According to reproductive rights advocates and doctors, crisis pregnancy centers (CPCs) are “health centers” run by anti-abortion activists with an agenda: to shame and pressure women out of getting abortions and to tell lies about the procedure, birth control, and sexual health.
The study found that 30% of these centers promote “abortion pill reversal,” a treatment that’s not backed by science and does not meet clinical standards, according to the American College of Obstetricians and Gynecologists (ACOG). The treatment involves having women who have taken mifepristone and misoprostol to end their pregnancies take progesterone in order to “reverse” the procedure.
The treatment is not approved by the US Food and Drug Administration, and in fact, “could increase the risk of serious complications like sepsis, especially in cases where it interferes with the completion of a medication abortion,” researcher Dr. Davey Smith, director of the Altman Clinical and Translational Research Institute at the University of California, San Diego said in a statement.
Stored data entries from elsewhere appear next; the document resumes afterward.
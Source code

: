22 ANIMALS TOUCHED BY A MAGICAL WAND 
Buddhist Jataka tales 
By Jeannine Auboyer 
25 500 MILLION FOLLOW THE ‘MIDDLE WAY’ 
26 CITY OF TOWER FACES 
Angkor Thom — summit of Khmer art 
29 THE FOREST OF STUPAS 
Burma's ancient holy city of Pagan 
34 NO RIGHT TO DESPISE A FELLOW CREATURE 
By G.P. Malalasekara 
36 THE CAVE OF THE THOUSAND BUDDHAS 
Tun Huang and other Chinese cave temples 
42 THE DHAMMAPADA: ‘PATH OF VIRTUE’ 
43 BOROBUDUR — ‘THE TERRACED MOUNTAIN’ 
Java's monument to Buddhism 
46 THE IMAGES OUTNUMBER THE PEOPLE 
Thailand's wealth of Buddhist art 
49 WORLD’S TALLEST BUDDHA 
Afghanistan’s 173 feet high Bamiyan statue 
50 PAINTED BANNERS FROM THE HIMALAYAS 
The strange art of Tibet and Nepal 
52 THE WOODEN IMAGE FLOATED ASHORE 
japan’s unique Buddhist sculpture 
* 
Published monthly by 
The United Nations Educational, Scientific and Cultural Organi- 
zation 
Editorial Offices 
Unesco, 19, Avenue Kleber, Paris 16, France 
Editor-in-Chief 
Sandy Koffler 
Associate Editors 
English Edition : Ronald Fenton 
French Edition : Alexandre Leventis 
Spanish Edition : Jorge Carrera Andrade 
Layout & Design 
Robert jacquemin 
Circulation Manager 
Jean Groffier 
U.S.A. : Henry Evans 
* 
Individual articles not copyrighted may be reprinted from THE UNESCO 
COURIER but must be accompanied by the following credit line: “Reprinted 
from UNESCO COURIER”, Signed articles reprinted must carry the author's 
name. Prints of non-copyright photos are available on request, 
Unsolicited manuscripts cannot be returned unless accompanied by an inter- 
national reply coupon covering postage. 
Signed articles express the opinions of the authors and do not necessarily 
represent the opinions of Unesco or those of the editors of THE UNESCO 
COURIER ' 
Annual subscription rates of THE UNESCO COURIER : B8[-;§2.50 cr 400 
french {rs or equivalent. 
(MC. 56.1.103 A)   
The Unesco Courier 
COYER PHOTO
The idea stems from a 2012 case series which saw six pregnant women follow that protocol. Four of them ended up continuing their pregnancies, but as the ACOG notes, this is not scientific evidence and the study was not supervised by an institutional review board (IRB) or an ethical review committee, and case studies with no control groups are notoriously known for being some of the weakest forms of medical evidence.
Still, crisis pregnancy centers are promoting it. And although researcher John Ayers, deputy director of informatics at the UC San Diego Altman Clinical and Translational Research Institute, says that fake clinics do “provide valuable community services, like parenting classes,” he also says that “there is a clear need for consumer safety measures to prevent the promotion and use of their questionable medical services.”
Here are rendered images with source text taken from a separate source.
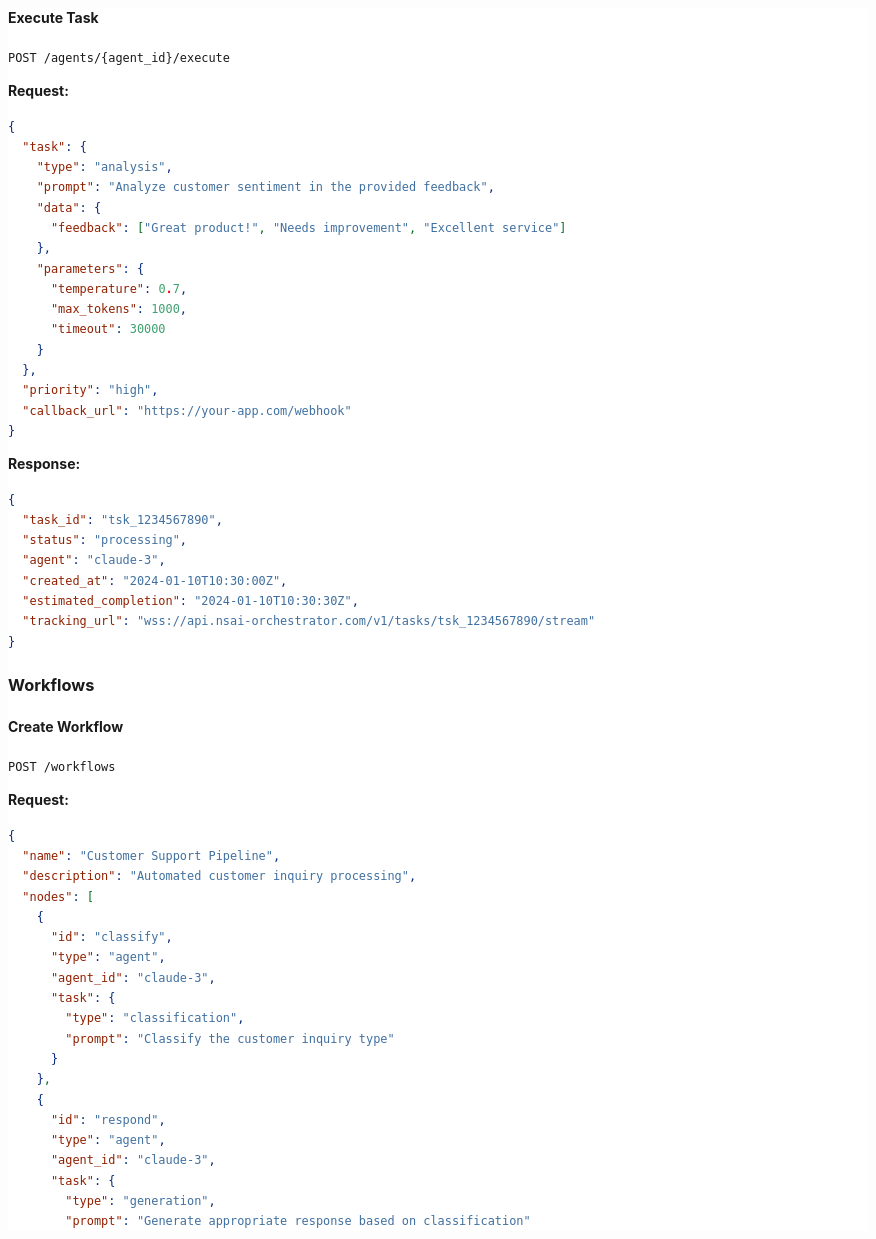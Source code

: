 #### Execute Task
```http
POST /agents/{agent_id}/execute
```

**Request:**
```json
{
  "task": {
    "type": "analysis",
    "prompt": "Analyze customer sentiment in the provided feedback",
    "data": {
      "feedback": ["Great product!", "Needs improvement", "Excellent service"]
    },
    "parameters": {
      "temperature": 0.7,
      "max_tokens": 1000,
      "timeout": 30000
    }
  },
  "priority": "high",
  "callback_url": "https://your-app.com/webhook"
}
```

**Response:**
```json
{
  "task_id": "tsk_1234567890",
  "status": "processing",
  "agent": "claude-3",
  "created_at": "2024-01-10T10:30:00Z",
  "estimated_completion": "2024-01-10T10:30:30Z",
  "tracking_url": "wss://api.nsai-orchestrator.com/v1/tasks/tsk_1234567890/stream"
}
```

### Workflows

#### Create Workflow
```http
POST /workflows
```

**Request:**
```json
{
  "name": "Customer Support Pipeline",
  "description": "Automated customer inquiry processing",
  "nodes": [
    {
      "id": "classify",
      "type": "agent",
      "agent_id": "claude-3",
      "task": {
        "type": "classification",
        "prompt": "Classify the customer inquiry type"
      }
    },
    {
      "id": "respond",
      "type": "agent", 
      "agent_id": "claude-3",
      "task": {
        "type": "generation",
        "prompt": "Generate appropriate response based on classification"
```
This is why he, along with the other researchers, have made their findings public at ChoiceWatch.org, a comprehensive online database of crisis pregnancy center websites. ChoiceWatch is also where the researchers found their data: they analyzed more than 470,000 webpages from 1,825 fake clinic websites between Sept. 2023 and March 2024.
“This transparency is essential for ensuring public health,” Mark Dredze, a professor of computer science at Johns Hopkins University and co-creator of ChoiceWatch, said.
Crisis pregnancy centers operate in all 50 states; Texas has the most (143), California comes in second (126), and Florida comes in third (98). Montana and Wyoming have the highest concentration of fake clinics with 7.45 and 6.48 crisis pregnancy centers per 100,000 women of reproductive age, respectively.
Researchers also found that while about 90% these fake clinics advertise social services such as adoption and about 91% offer medical services such as pregnancy tests and ultrasounds, it’s “unclear if trained professionals are providing these medical services,” according to lead researcher Karan Desai, a medical student at the University of Michigan Ann Arbor Medical School and co-creator of ChoiceWatch.
“Even benign services, such as STI testing, should be provided within a health care ecosystem that prioritizes safety and meets regulatory approvals,” she said.